Des méthodes qui ne vont pas davantage convaincre une partie des supporteurs lyonnais que ce récent « post Eagle Football » sur le compte de l’OL. « Sur ce timing, j’aurais plutôt conseillé de solidifier les fondations OL que de tenter de créer des ponts/synergies entre des communautés qui ne se connaissent pas, confie Florian Ridard, conseiller au sein du cabinet Vae Solis Communications, qui travaille régulièrement avec des acteurs du football. On part d’une feuille blanche et il y aurait beaucoup de choses très positives à imaginer comme des voyages de supporteurs entre le Brésil et la France.
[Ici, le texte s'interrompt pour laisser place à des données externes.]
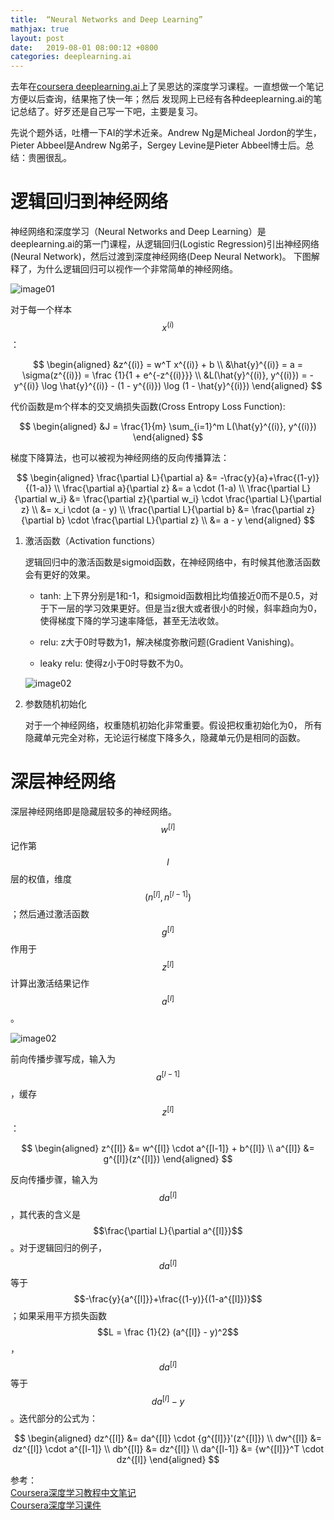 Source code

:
 ```yaml
---
title:  “Neural Networks and Deep Learning”
mathjax: true
layout: post
date:   2019-08-01 08:00:12 +0800
categories: deeplearning.ai
---
```


去年在[coursera deeplearning.ai](https://www.coursera.org/specializations/deep-learning)上了吴恩达的深度学习课程。一直想做一个笔记方便以后查询，结果拖了快一年；然后
发现网上已经有各种deeplearning.ai的笔记总结了。好歹还是自己写一下吧，主要是复习。

先说个题外话，吐槽一下AI的学术近亲。Andrew Ng是Micheal Jordon的学生，Pieter Abbeel是Andrew Ng弟子，Sergey Levine是Pieter Abbeel博士后。总结：贵圈很乱。


# 逻辑回归到神经网络

神经网络和深度学习（Neural Networks and Deep Learning）是deeplearning.ai的第一门课程，从逻辑回归(Logistic Regression)引出神经网络(Neural Network)，然后过渡到深度神经网络(Deep Neural Network)。 下图解释了，为什么逻辑回归可以视作一个非常简单的神经网络。

![image01]({{site.baseurl}}/image/20190801/LogReg_kiank.png)

对于每一个样本$$x^{(i)}$$：

$$
\begin{aligned}
&z^{(i)} = w^T x^{(i)} + b \\
&\hat{y}^{(i)} = a = \sigma(z^{(i)}) = \frac {1}{1 + e^{-z^{(i)}}} \\
&L(\hat{y}^{(i)}, y^{(i)}) = -y^{(i)} \log \hat{y}^{(i)} - (1 - y^{(i)}) \log (1 - \hat{y}^{(i)})
\end{aligned}
$$

代价函数是m个样本的交叉熵损失函数(Cross Entropy Loss Function):

$$
\begin{aligned}
&J = \frac{1}{m} \sum_{i=1}^m L(\hat{y}^{(i)}, y^{(i)})
\end{aligned}
$$

梯度下降算法，也可以被视为神经网络的反向传播算法：

$$
\begin{aligned}
\frac{\partial L}{\partial a} &= -\frac{y}{a}+\frac{(1-y)}{(1-a)} \\
\frac{\partial a}{\partial z} &= a \cdot (1-a) \\
\frac{\partial L}{\partial w_i} &= \frac{\partial z}{\partial w_i} \cdot \frac{\partial L}{\partial z} \\
&= x_i \cdot (a - y) \\
\frac{\partial L}{\partial b} &= \frac{\partial z}{\partial b} \cdot \frac{\partial L}{\partial z} \\
&= a - y
\end{aligned}
$$

1. 激活函数（Activation functions）

    逻辑回归中的激活函数是sigmoid函数，在神经网络中，有时候其他激活函数会有更好的效果。

    - tanh: 上下界分别是1和-1，和sigmoid函数相比均值接近0而不是0.5，对于下一层的学习效果更好。但是当z很大或者很小的时候，斜率趋向为0，使得梯度下降的学习速率降低，甚至无法收敛。

    - relu: z大于0时导数为1，解决梯度弥散问题(Gradient Vanishing)。

    - leaky relu: 使得z小于0时导数不为0。

    ![image02]({{site.baseurl}}/image/20190801/activation_func.png)

2. 参数随机初始化

    对于一个神经网络，权重随机初始化非常重要。假设把权重初始化为0， 所有隐藏单元完全对称，无论运行梯度下降多久，隐藏单元仍是相同的函数。

# 深层神经网络

深层神经网络即是隐藏层较多的神经网络。$$w^{[l]}$$记作第$$l$$层的权值，维度$$(n^{[l]}, n^{[l-1]})$$；然后通过激活函数$$g^{[l]}$$作用于$$z^{[l]}$$计算出激活结果记作$$a^{[l]}$$。

![image02]({{site.baseurl}}/image/20190801/dnn.png)

前向传播步骤写成，输入为$$a^{[l-1]}$$，缓存$$z^{[l]}$$：

$$
\begin{aligned}
z^{[l]} &= w^{[l]} \cdot a^{[l-1]} + b^{[l]} \\
a^{[l]} &= g^{[l]}(z^{[l]})
\end{aligned}
$$

反向传播步骤，输入为$$da^{[l]}$$，其代表的含义是$$\frac{\partial L}{\partial a^{[l]}}$$。对于逻辑回归的例子，$$da^{[l]}$$等于$$-\frac{y}{a^{[l]}}+\frac{(1-y)}{(1-a^{[l]})}$$；如果采用平方损失函数$$L = \frac {1}{2} (a^{[l]} - y)^2$$，$$da^{[l]}$$等于$$da^{[l]}-y$$。迭代部分的公式为：

$$
\begin{aligned}
dz^{[l]} &= da^{[l]} \cdot {g^{[l]}}'(z^{[l]}) \\
dw^{[l]} &= dz^{[l]} \cdot a^{[l-1]} \\
db^{[l]} &= dz^{[l]} \\
da^{[l-1]} &= {w^{[l]}}^T \cdot dz^{[l]}
\end{aligned}
$$

参考：  
[Coursera深度学习教程中文笔记](https://github.com/fengdu78/deeplearning_ai_books)  
[Coursera深度学习课件](https://github.com/stormstone/deeplearning.ai)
Mais à long terme selon moi. »
John Textor livre sa vision quant à son attachement supposé peu passionnel avec l’OL : « Quand tu arrives dans un nouveau club, tu ne vas pas te contenter de mettre une casquette OL et de dire « J’aime autant le club que vous les gars parce que je suis le propriétaire ». Je dois gagner ce droit, je dois souffrir et je dois avoir de la joie. Cet amour, cette affection et cet engagement viennent avec le temps. Enfin, l’engagement vient vite et les émotions se développent avec le temps ». Celles entre le propriétaire de l’OL et les supporteurs lyonnais vont à coup sûr connaître de nombreux rebondissements.